━━━━━ Extracted information ━━━━━

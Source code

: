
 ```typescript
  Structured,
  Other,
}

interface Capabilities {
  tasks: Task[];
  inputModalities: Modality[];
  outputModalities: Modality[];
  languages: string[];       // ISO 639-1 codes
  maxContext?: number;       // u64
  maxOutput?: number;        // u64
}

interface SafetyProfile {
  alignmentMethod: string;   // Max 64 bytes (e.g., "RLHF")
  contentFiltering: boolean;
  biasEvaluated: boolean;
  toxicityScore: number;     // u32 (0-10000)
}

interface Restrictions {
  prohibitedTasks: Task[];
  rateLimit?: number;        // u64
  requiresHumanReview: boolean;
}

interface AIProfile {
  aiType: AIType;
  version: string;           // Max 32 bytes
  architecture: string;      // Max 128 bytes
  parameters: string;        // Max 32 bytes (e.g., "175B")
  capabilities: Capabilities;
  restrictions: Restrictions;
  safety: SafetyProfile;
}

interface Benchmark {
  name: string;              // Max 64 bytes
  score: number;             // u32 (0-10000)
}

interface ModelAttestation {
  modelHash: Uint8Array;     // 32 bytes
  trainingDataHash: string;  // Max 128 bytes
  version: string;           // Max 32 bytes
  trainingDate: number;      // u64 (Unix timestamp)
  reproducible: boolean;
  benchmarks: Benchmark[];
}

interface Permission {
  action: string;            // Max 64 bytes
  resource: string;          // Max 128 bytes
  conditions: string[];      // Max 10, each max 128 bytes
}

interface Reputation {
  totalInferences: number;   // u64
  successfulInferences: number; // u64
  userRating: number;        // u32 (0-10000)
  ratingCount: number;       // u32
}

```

━━━━━

**Task prompt**
Wherever the string "SafetyProfile" appears in the entries above, return the line it appears on.

**Solution to this problem**
interface SafetyProfile {
  safety: SafetyProfile;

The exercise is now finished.